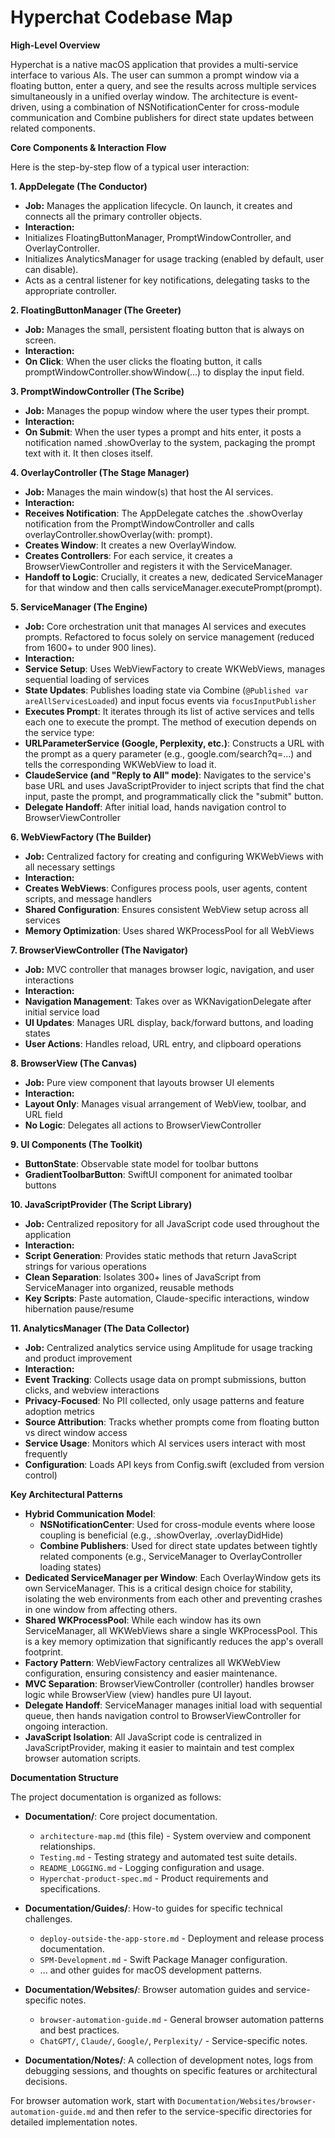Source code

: # **Hyperchat Codebase Map**

**High-Level Overview**

Hyperchat is a native macOS application that provides a multi-service interface to various AIs. The user can summon a prompt window via a floating button, enter a query, and see the results across multiple services simultaneously in a unified overlay window. The architecture is event-driven, using a combination of NSNotificationCenter for cross-module communication and Combine publishers for direct state updates between related components.

**Core Components & Interaction Flow**

Here is the step-by-step flow of a typical user interaction:

**1. AppDelegate (The Conductor)**

- **Job:** Manages the application lifecycle. On launch, it creates and connects all the primary controller objects.
- **Interaction:**
- Initializes FloatingButtonManager, PromptWindowController, and OverlayController.
- Initializes AnalyticsManager for usage tracking (enabled by default, user can disable).
- Acts as a central listener for key notifications, delegating tasks to the appropriate controller.

**2. FloatingButtonManager (The Greeter)**

- **Job:** Manages the small, persistent floating button that is always on screen.
- **Interaction:**
- **On Click**: When the user clicks the floating button, it calls promptWindowController.showWindow(...) to display the input field.

**3. PromptWindowController (The Scribe)**

- **Job:** Manages the popup window where the user types their prompt.
- **Interaction:**
- **On Submit**: When the user types a prompt and hits enter, it posts a notification named .showOverlay to the system, packaging the prompt text with it. It then closes itself.

**4. OverlayController (The Stage Manager)**

- **Job:** Manages the main window(s) that host the AI services.
- **Interaction:**
- **Receives Notification**: The AppDelegate catches the .showOverlay notification from the PromptWindowController and calls overlayController.showOverlay(with: prompt).
- **Creates Window**: It creates a new OverlayWindow.
- **Creates Controllers**: For each service, it creates a BrowserViewController and registers it with the ServiceManager.
- **Handoff to Logic**: Crucially, it creates a new, dedicated ServiceManager for that window and then calls serviceManager.executePrompt(prompt).

**5. ServiceManager (The Engine)**

- **Job:** Core orchestration unit that manages AI services and executes prompts. Refactored to focus solely on service management (reduced from 1600+ to under 900 lines).
- **Interaction:**
- **Service Setup**: Uses WebViewFactory to create WKWebViews, manages sequential loading of services
- **State Updates**: Publishes loading state via Combine (`@Published var areAllServicesLoaded`) and input focus events via `focusInputPublisher`
- **Executes Prompt**: It iterates through its list of active services and tells each one to execute the prompt. The method of execution depends on the service type:
- **URLParameterService (Google, Perplexity, etc.)**: Constructs a URL with the prompt as a query parameter (e.g., google.com/search?q=...) and tells the corresponding WKWebView to load it.
- **ClaudeService (and "Reply to All" mode)**: Navigates to the service's base URL and uses JavaScriptProvider to inject scripts that find the chat input, paste the prompt, and programmatically click the "submit" button.
- **Delegate Handoff**: After initial load, hands navigation control to BrowserViewController

**6. WebViewFactory (The Builder)**

- **Job:** Centralized factory for creating and configuring WKWebViews with all necessary settings
- **Interaction:**
- **Creates WebViews**: Configures process pools, user agents, content scripts, and message handlers
- **Shared Configuration**: Ensures consistent WebView setup across all services
- **Memory Optimization**: Uses shared WKProcessPool for all WebViews

**7. BrowserViewController (The Navigator)**

- **Job:** MVC controller that manages browser logic, navigation, and user interactions
- **Interaction:**
- **Navigation Management**: Takes over as WKNavigationDelegate after initial service load
- **UI Updates**: Manages URL display, back/forward buttons, and loading states
- **User Actions**: Handles reload, URL entry, and clipboard operations

**8. BrowserView (The Canvas)**

- **Job:** Pure view component that layouts browser UI elements
- **Interaction:**
- **Layout Only**: Manages visual arrangement of WebView, toolbar, and URL field
- **No Logic**: Delegates all actions to BrowserViewController

**9. UI Components (The Toolkit)**

- **ButtonState**: Observable state model for toolbar buttons
- **GradientToolbarButton**: SwiftUI component for animated toolbar buttons

**10. JavaScriptProvider (The Script Library)**

- **Job:** Centralized repository for all JavaScript code used throughout the application
- **Interaction:**
- **Script Generation**: Provides static methods that return JavaScript strings for various operations
- **Clean Separation**: Isolates 300+ lines of JavaScript from ServiceManager into organized, reusable methods
- **Key Scripts**: Paste automation, Claude-specific interactions, window hibernation pause/resume

**11. AnalyticsManager (The Data Collector)**

- **Job:** Centralized analytics service using Amplitude for usage tracking and product improvement
- **Interaction:**
- **Event Tracking**: Collects usage data on prompt submissions, button clicks, and webview interactions
- **Privacy-Focused**: No PII collected, only usage patterns and feature adoption metrics
- **Source Attribution**: Tracks whether prompts come from floating button vs direct window access
- **Service Usage**: Monitors which AI services users interact with most frequently
- **Configuration**: Loads API keys from Config.swift (excluded from version control)

**Key Architectural Patterns**

- **Hybrid Communication Model**: 
  - **NSNotificationCenter**: Used for cross-module events where loose coupling is beneficial (e.g., .showOverlay, .overlayDidHide)
  - **Combine Publishers**: Used for direct state updates between tightly related components (e.g., ServiceManager to OverlayController loading states)
- **Dedicated ServiceManager per Window**: Each OverlayWindow gets its own ServiceManager. This is a critical design choice for stability, isolating the web environments from each other and preventing crashes in one window from affecting others.
- **Shared WKProcessPool**: While each window has its own ServiceManager, all WKWebViews share a single WKProcessPool. This is a key memory optimization that significantly reduces the app's overall footprint.
- **Factory Pattern**: WebViewFactory centralizes all WKWebView configuration, ensuring consistency and easier maintenance.
- **MVC Separation**: BrowserViewController (controller) handles browser logic while BrowserView (view) handles pure UI layout.
- **Delegate Handoff**: ServiceManager manages initial load with sequential queue, then hands navigation control to BrowserViewController for ongoing interaction.
- **JavaScript Isolation**: All JavaScript code is centralized in JavaScriptProvider, making it easier to maintain and test complex browser automation scripts.

**Documentation Structure**

The project documentation is organized as follows:

- **Documentation/**: Core project documentation.
  - `architecture-map.md` (this file) - System overview and component relationships.
  - `Testing.md` - Testing strategy and automated test suite details.
  - `README_LOGGING.md` - Logging configuration and usage.
  - `Hyperchat-product-spec.md` - Product requirements and specifications.

- **Documentation/Guides/**: How-to guides for specific technical challenges.
  - `deploy-outside-the-app-store.md` - Deployment and release process documentation.
  - `SPM-Development.md` - Swift Package Manager configuration.
  - ... and other guides for macOS development patterns.

- **Documentation/Websites/**: Browser automation guides and service-specific notes.
  - `browser-automation-guide.md` - General browser automation patterns and best practices.
  - `ChatGPT/`, `Claude/`, `Google/`, `Perplexity/` - Service-specific notes.

- **Documentation/Notes/**: A collection of development notes, logs from debugging sessions, and thoughts on specific features or architectural decisions.

For browser automation work, start with `Documentation/Websites/browser-automation-guide.md` and then refer to the service-specific directories for detailed implementation notes.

____

Directions: The answer should hold every entry exactly as given and no pictures at all.

Reply:
Source code

: # **Hyperchat Codebase Map**

**High-Level Overview**

Hyperchat is a native macOS application that provides a multi-service interface to various AIs. The user can summon a prompt window via a floating button, enter a query, and see the results across multiple services simultaneously in a unified overlay window. The architecture is event-driven, using a combination of NSNotificationCenter for cross-module communication and Combine publishers for direct state updates between related components.

**Core Components & Interaction Flow**

Here is the step-by-step flow of a typical user interaction:

**1. AppDelegate (The Conductor)**

- **Job:** Manages the application lifecycle. On launch, it creates and connects all the primary controller objects.
- **Interaction:**
- Initializes FloatingButtonManager, PromptWindowController, and OverlayController.
- Initializes AnalyticsManager for usage tracking (enabled by default, user can disable).
- Acts as a central listener for key notifications, delegating tasks to the appropriate controller.

**2. FloatingButtonManager (The Greeter)**

- **Job:** Manages the small, persistent floating button that is always on screen.
- **Interaction:**
- **On Click**: When the user clicks the floating button, it calls promptWindowController.showWindow(...) to display the input field.

**3. PromptWindowController (The Scribe)**

- **Job:** Manages the popup window where the user types their prompt.
- **Interaction:**
- **On Submit**: When the user types a prompt and hits enter, it posts a notification named .showOverlay to the system, packaging the prompt text with it. It then closes itself.

**4. OverlayController (The Stage Manager)**

- **Job:** Manages the main window(s) that host the AI services.
- **Interaction:**
- **Receives Notification**: The AppDelegate catches the .showOverlay notification from the PromptWindowController and calls overlayController.showOverlay(with: prompt).
- **Creates Window**: It creates a new OverlayWindow.
- **Creates Controllers**: For each service, it creates a BrowserViewController and registers it with the ServiceManager.
- **Handoff to Logic**: Crucially, it creates a new, dedicated ServiceManager for that window and then calls serviceManager.executePrompt(prompt).

**5. ServiceManager (The Engine)**

- **Job:** Core orchestration unit that manages AI services and executes prompts. Refactored to focus solely on service management (reduced from 1600+ to under 900 lines).
- **Interaction:**
- **Service Setup**: Uses WebViewFactory to create WKWebViews, manages sequential loading of services
- **State Updates**: Publishes loading state via Combine (`@Published var areAllServicesLoaded`) and input focus events via `focusInputPublisher`
- **Executes Prompt**: It iterates through its list of active services and tells each one to execute the prompt. The method of execution depends on the service type:
- **URLParameterService (Google, Perplexity, etc.)**: Constructs a URL with the prompt as a query parameter (e.g., google.com/search?q=...) and tells the corresponding WKWebView to load it.
- **ClaudeService (and "Reply to All" mode)**: Navigates to the service's base URL and uses JavaScriptProvider to inject scripts that find the chat input, paste the prompt, and programmatically click the "submit" button.
- **Delegate Handoff**: After initial load, hands navigation control to BrowserViewController

**6. WebViewFactory (The Builder)**

- **Job:** Centralized factory for creating and configuring WKWebViews with all necessary settings
- **Interaction:**
- **Creates WebViews**: Configures process pools, user agents, content scripts, and message handlers
- **Shared Configuration**: Ensures consistent WebView setup across all services
- **Memory Optimization**: Uses shared WKProcessPool for all WebViews

**7. BrowserViewController (The Navigator)**

- **Job:** MVC controller that manages browser logic, navigation, and user interactions
- **Interaction:**
- **Navigation Management**: Takes over as WKNavigationDelegate after initial service load
- **UI Updates**: Manages URL display, back/forward buttons, and loading states
- **User Actions**: Handles reload, URL entry, and clipboard operations

**8. BrowserView (The Canvas)**

- **Job:** Pure view component that layouts browser UI elements
- **Interaction:**
- **Layout Only**: Manages visual arrangement of WebView, toolbar, and URL field
- **No Logic**: Delegates all actions to BrowserViewController

**9. UI Components (The Toolkit)**

- **ButtonState**: Observable state model for toolbar buttons
- **GradientToolbarButton**: SwiftUI component for animated toolbar buttons

**10. JavaScriptProvider (The Script Library)**

- **Job:** Centralized repository for all JavaScript code used throughout the application
- **Interaction:**
- **Script Generation**: Provides static methods that return JavaScript strings for various operations
- **Clean Separation**: Isolates 300+ lines of JavaScript from ServiceManager into organized, reusable methods
- **Key Scripts**: Paste automation, Claude-specific interactions, window hibernation pause/resume

**11. AnalyticsManager (The Data Collector)**

- **Job:** Centralized analytics service using Amplitude for usage tracking and product improvement
- **Interaction:**
- **Event Tracking**: Collects usage data on prompt submissions, button clicks, and webview interactions
- **Privacy-Focused**: No PII collected, only usage patterns and feature adoption metrics
- **Source Attribution**: Tracks whether prompts come from floating button vs direct window access
- **Service Usage**: Monitors which AI services users interact with most frequently
- **Configuration**: Loads API keys from Config.swift (excluded from version control)

**Key Architectural Patterns**

- **Hybrid Communication Model**: 
  - **NSNotificationCenter**: Used for cross-module events where loose coupling is beneficial (e.g., .showOverlay, .overlayDidHide)
  - **Combine Publishers**: Used for direct state updates between tightly related components (e.g., ServiceManager to OverlayController loading states)
- **Dedicated ServiceManager per Window**: Each OverlayWindow gets its own ServiceManager. This is a critical design choice for stability, isolating the web environments from each other and preventing crashes in one window from affecting others.
- **Shared WKProcessPool**: While each window has its own ServiceManager, all WKWebViews share a single WKProcessPool. This is a key memory optimization that significantly reduces the app's overall footprint.
- **Factory Pattern**: WebViewFactory centralizes all WKWebView configuration, ensuring consistency and easier maintenance.
- **MVC Separation**: BrowserViewController (controller) handles browser logic while BrowserView (view) handles pure UI layout.
- **Delegate Handoff**: ServiceManager manages initial load with sequential queue, then hands navigation control to BrowserViewController for ongoing interaction.
- **JavaScript Isolation**: All JavaScript code is centralized in JavaScriptProvider, making it easier to maintain and test complex browser automation scripts.

**Documentation Structure**

The project documentation is organized as follows:

- **Documentation/**: Core project documentation.
  - `architecture-map.md` (this file) - System overview and component relationships.
  - `Testing.md` - Testing strategy and automated test suite details.
  - `README_LOGGING.md` - Logging configuration and usage.
  - `Hyperchat-product-spec.md` - Product requirements and specifications.

- **Documentation/Guides/**: How-to guides for specific technical challenges.
  - `deploy-outside-the-app-store.md` - Deployment and release process documentation.
  - `SPM-Development.md` - Swift Package Manager configuration.
  - ... and other guides for macOS development patterns.

- **Documentation/Websites/**: Browser automation guides and service-specific notes.
  - `browser-automation-guide.md` - General browser automation patterns and best practices.
  - `ChatGPT/`, `Claude/`, `Google/`, `Perplexity/` - Service-specific notes.

- **Documentation/Notes/**: A collection of development notes, logs from debugging sessions, and thoughts on specific features or architectural decisions.

For browser automation work, start with `Documentation/Websites/browser-automation-guide.md` and then refer to the service-specific directories for detailed implementation notes.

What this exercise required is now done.